• GIVEN DATA:
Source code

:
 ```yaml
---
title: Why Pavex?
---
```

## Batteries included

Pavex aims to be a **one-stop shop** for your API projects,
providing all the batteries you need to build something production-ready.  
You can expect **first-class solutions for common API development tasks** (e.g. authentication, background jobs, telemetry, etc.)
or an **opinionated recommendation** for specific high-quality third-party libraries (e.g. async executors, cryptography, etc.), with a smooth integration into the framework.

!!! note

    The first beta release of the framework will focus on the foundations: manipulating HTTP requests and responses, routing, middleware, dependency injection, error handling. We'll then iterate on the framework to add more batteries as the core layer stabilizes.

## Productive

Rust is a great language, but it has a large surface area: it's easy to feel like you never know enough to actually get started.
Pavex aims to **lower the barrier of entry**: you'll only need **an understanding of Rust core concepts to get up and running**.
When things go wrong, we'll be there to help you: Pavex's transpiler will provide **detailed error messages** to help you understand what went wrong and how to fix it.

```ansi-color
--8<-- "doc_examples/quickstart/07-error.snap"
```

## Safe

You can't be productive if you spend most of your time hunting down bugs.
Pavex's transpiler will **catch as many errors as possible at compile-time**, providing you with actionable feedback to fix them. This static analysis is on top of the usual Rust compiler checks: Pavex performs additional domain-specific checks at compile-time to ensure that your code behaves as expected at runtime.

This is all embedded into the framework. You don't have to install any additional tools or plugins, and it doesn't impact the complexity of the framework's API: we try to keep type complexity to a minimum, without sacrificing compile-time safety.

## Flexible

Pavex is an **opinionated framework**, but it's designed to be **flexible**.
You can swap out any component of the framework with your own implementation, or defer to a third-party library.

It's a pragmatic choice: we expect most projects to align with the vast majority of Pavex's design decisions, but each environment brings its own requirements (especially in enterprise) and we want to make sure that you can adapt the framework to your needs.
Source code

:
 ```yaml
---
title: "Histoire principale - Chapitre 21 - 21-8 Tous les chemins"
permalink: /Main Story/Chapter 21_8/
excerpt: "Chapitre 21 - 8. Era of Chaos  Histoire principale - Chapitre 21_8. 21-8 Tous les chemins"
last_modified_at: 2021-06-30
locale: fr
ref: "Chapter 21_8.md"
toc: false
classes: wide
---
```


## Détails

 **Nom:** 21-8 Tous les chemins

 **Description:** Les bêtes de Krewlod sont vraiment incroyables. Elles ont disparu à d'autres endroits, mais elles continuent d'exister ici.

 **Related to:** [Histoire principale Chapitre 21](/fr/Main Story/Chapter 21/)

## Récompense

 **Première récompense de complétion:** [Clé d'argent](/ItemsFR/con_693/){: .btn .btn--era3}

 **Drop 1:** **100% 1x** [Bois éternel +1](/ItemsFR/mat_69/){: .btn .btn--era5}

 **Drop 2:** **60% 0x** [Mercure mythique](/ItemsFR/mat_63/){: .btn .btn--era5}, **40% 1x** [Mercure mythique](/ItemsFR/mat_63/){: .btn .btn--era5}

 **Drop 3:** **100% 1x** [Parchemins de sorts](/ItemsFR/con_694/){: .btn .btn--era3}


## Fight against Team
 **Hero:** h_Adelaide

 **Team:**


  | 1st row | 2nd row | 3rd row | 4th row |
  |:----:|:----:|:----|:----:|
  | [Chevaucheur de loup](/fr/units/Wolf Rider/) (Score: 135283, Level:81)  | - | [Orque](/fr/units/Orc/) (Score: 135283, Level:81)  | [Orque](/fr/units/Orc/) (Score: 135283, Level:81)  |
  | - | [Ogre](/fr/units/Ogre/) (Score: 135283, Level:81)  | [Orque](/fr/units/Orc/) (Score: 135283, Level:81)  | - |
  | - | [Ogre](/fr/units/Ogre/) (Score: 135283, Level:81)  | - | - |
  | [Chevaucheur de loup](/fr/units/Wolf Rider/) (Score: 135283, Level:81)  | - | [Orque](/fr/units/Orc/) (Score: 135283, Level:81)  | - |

...

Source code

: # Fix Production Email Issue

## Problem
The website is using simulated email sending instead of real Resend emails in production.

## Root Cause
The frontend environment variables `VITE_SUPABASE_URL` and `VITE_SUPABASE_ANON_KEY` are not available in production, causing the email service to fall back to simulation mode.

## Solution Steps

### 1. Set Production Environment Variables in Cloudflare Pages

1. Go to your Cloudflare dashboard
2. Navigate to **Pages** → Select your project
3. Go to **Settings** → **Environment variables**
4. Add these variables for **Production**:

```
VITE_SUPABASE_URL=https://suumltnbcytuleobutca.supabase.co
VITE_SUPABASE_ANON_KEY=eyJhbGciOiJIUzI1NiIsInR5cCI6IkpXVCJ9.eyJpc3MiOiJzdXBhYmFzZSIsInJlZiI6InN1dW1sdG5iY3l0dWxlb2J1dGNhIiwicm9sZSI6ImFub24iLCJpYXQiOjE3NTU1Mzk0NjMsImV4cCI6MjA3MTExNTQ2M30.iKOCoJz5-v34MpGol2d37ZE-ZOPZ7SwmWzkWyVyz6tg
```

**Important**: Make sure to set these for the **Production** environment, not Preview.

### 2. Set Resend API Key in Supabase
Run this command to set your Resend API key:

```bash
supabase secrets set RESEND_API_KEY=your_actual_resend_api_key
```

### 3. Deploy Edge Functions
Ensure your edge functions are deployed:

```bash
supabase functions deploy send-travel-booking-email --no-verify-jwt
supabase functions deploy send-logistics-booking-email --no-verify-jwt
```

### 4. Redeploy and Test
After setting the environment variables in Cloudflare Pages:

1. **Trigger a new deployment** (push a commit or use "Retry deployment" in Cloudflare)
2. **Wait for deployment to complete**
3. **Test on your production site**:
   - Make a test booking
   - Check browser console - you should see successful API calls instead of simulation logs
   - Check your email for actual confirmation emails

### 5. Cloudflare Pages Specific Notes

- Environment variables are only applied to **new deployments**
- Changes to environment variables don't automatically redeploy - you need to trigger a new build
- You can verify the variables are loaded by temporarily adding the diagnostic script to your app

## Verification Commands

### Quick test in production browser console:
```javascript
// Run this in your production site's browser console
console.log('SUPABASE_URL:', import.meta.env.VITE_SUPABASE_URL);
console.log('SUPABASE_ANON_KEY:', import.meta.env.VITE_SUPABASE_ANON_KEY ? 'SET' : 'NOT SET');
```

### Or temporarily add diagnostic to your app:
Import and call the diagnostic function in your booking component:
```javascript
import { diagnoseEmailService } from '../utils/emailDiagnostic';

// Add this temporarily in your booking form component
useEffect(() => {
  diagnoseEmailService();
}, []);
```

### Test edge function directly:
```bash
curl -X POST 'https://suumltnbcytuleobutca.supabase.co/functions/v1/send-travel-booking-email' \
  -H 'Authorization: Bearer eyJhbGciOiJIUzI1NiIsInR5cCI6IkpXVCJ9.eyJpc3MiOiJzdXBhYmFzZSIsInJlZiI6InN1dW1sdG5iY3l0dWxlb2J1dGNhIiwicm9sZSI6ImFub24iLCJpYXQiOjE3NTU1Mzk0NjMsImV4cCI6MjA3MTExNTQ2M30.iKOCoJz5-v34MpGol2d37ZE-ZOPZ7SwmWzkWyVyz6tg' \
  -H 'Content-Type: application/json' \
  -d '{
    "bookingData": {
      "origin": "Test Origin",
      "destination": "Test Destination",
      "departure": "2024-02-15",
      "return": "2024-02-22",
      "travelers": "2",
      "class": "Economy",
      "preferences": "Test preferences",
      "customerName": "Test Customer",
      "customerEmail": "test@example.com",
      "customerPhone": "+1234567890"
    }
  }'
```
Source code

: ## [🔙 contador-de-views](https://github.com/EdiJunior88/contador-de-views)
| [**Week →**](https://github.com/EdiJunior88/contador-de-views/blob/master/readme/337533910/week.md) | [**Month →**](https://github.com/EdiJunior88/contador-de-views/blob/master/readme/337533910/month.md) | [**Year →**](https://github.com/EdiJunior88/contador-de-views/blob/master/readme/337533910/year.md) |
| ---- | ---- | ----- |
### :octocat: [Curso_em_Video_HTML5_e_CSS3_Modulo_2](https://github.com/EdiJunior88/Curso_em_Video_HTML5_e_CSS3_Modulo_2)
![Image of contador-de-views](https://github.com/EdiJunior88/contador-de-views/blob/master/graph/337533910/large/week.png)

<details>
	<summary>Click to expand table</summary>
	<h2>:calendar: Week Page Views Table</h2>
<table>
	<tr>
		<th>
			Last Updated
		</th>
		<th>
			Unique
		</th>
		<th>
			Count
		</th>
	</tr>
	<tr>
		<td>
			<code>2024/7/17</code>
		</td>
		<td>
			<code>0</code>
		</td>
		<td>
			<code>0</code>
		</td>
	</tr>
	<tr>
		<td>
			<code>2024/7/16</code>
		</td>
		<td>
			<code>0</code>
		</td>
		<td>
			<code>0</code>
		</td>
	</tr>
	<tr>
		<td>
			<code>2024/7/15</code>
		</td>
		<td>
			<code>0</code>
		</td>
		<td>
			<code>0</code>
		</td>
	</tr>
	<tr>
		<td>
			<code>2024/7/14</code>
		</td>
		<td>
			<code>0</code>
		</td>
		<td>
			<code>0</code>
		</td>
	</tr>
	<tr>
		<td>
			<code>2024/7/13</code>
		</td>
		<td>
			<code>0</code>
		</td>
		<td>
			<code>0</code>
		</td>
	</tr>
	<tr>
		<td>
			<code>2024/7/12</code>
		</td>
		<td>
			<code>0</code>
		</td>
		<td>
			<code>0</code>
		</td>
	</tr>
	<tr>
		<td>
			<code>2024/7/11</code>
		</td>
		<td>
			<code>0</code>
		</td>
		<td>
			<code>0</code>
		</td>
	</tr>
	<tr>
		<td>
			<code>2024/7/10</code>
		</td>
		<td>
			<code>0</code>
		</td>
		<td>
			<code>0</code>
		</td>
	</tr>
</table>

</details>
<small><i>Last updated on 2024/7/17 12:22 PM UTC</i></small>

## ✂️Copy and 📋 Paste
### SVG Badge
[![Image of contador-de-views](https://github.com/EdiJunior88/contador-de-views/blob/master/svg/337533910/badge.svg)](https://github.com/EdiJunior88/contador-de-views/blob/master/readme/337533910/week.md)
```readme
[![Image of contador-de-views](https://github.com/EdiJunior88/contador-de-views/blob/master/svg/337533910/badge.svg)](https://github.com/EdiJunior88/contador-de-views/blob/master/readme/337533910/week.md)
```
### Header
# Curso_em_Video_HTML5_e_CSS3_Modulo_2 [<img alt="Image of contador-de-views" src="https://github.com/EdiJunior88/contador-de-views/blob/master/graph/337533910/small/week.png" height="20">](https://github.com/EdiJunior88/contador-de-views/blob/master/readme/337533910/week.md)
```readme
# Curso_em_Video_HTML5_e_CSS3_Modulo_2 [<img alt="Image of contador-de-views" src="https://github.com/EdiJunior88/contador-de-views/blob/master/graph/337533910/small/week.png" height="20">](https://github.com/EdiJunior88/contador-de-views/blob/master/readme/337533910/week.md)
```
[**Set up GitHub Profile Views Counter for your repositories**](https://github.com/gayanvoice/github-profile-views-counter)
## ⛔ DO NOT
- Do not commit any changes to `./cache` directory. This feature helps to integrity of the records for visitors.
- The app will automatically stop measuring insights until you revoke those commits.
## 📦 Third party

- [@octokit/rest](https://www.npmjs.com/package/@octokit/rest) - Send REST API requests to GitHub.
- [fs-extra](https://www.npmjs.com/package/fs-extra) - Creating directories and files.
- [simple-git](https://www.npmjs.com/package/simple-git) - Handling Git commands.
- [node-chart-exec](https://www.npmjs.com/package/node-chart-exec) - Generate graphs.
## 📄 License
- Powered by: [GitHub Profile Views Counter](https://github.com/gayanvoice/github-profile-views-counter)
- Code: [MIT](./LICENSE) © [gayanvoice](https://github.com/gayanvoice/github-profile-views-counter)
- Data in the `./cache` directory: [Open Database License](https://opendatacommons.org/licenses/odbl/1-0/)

--

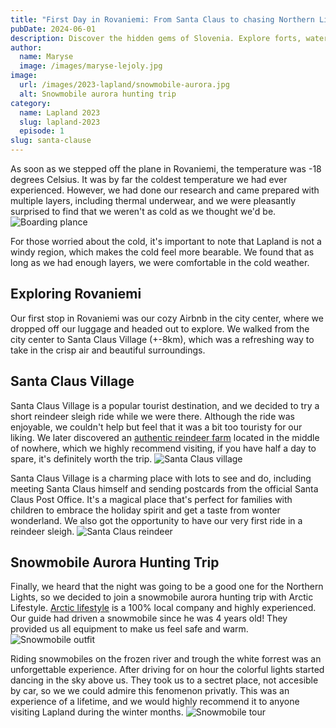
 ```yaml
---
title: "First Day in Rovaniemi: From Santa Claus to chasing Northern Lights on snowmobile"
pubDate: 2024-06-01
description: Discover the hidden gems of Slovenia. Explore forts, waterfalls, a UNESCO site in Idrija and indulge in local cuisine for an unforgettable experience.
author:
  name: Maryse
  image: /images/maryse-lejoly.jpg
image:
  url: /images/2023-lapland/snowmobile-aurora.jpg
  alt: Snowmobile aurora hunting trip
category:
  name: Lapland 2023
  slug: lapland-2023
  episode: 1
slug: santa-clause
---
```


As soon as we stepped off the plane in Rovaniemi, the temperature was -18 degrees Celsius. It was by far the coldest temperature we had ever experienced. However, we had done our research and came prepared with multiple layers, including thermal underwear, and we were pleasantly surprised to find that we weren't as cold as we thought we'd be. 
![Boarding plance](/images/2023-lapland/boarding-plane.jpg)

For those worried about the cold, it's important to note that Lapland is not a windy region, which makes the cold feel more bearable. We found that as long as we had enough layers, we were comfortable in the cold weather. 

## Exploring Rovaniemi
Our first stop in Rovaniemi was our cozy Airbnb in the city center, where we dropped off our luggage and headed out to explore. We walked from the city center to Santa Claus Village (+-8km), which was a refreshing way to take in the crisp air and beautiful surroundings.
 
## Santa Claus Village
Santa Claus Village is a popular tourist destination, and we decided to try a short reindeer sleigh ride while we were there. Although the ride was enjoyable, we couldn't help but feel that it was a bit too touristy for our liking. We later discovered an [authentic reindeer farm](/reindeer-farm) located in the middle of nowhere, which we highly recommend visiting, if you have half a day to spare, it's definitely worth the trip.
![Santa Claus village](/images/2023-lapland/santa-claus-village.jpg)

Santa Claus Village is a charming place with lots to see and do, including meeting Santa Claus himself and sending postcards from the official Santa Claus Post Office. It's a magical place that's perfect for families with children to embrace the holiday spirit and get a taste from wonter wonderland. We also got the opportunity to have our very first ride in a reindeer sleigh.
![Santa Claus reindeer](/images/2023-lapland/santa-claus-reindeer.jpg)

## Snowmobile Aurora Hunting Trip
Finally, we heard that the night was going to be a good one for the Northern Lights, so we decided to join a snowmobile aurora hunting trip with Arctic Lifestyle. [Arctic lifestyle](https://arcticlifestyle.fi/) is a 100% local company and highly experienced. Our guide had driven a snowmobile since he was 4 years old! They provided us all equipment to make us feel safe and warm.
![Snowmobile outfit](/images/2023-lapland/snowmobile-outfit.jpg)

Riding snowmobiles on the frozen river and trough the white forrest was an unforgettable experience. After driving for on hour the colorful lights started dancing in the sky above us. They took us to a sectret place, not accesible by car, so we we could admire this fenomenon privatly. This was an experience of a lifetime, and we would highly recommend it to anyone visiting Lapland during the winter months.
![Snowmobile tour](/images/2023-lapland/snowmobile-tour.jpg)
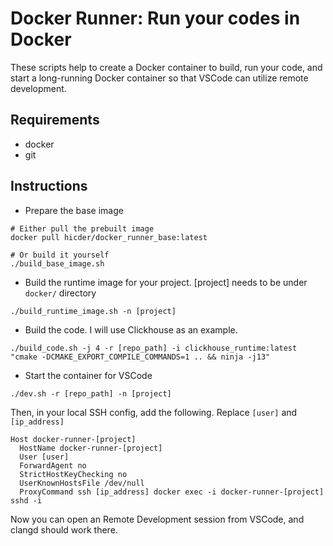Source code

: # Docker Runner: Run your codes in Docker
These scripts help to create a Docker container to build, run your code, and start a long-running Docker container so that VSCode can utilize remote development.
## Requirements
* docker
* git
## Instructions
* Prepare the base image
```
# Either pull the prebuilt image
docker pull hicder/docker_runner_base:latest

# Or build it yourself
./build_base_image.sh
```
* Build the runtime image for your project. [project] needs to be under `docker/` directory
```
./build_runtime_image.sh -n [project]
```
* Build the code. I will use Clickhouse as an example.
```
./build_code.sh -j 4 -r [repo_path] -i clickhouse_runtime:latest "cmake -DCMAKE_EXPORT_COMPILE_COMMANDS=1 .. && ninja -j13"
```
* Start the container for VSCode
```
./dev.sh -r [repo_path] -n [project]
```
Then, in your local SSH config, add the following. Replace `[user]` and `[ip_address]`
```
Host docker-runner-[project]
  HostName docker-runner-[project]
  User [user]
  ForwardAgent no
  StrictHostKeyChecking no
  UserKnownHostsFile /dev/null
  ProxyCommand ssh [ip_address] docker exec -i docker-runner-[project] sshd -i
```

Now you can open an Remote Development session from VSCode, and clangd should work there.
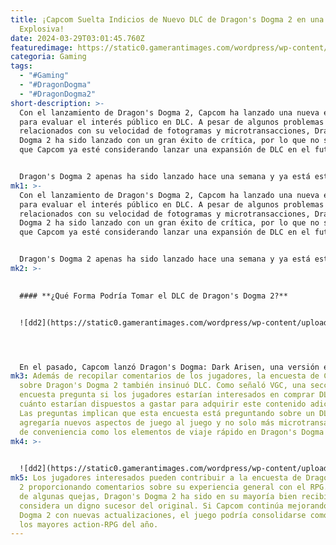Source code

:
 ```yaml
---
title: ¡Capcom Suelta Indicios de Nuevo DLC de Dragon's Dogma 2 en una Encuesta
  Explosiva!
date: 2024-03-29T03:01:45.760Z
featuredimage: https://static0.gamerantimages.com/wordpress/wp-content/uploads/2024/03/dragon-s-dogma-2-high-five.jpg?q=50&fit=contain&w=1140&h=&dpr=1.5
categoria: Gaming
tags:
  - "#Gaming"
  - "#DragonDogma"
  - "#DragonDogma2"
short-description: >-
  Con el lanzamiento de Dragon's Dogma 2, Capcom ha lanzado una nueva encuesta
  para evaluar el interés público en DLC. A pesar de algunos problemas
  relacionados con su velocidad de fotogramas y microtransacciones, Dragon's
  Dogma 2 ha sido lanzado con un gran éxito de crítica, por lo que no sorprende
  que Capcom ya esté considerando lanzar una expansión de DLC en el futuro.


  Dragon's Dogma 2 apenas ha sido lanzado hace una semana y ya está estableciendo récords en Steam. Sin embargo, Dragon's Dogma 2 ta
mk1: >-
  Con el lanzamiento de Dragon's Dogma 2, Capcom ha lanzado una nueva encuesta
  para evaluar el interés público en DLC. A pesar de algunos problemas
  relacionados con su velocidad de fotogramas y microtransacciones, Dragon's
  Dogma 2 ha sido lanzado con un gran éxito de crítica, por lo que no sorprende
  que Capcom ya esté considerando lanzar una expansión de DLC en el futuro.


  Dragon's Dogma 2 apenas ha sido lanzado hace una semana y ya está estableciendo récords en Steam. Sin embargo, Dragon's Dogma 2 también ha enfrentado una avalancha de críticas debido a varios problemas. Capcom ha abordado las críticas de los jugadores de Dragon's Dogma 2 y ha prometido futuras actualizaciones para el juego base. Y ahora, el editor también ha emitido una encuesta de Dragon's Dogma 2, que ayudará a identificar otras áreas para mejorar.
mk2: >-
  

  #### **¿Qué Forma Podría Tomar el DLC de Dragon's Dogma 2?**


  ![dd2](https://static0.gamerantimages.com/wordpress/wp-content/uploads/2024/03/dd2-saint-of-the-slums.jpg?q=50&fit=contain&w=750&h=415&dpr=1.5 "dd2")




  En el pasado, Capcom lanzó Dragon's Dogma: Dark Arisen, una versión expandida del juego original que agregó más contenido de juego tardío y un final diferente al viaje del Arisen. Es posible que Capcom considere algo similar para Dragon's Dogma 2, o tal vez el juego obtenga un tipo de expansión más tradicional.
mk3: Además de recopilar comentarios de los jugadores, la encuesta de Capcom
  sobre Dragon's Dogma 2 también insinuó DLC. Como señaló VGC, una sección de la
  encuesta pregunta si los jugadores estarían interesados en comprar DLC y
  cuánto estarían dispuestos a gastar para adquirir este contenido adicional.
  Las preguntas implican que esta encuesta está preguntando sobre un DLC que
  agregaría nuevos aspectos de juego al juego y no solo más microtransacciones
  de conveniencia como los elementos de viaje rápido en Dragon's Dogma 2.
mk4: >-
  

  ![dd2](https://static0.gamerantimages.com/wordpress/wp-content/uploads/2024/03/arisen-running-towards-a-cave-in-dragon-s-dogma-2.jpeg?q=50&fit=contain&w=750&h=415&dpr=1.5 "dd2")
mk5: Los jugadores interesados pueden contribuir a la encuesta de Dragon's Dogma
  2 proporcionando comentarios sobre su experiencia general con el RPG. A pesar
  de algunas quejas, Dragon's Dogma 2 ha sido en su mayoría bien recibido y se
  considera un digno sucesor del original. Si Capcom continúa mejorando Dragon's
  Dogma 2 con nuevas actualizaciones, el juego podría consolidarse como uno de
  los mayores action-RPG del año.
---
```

• REQUIRED WORK:
In the listing above, start at the line with "## 📦 Third party", go on through the line with "- Data in the", and copy each of those lines exactly; leave out all the rest.

• ANSWER SPACE:
## 📦 Third party

- [@octokit/rest](https://www.npmjs.com/package/@octokit/rest) - Send REST API requests to GitHub.
- [fs-extra](https://www.npmjs.com/package/fs-extra) - Creating directories and files.
- [simple-git](https://www.npmjs.com/package/simple-git) - Handling Git commands.
- [node-chart-exec](https://www.npmjs.com/package/node-chart-exec) - Generate graphs.
## 📄 License
- Powered by: [GitHub Profile Views Counter](https://github.com/gayanvoice/github-profile-views-counter)
- Code: [MIT](./LICENSE) © [gayanvoice](https://github.com/gayanvoice/github-profile-views-counter)
- Data in the `./cache` directory: [Open Database License](https://opendatacommons.org/licenses/odbl/1-0/)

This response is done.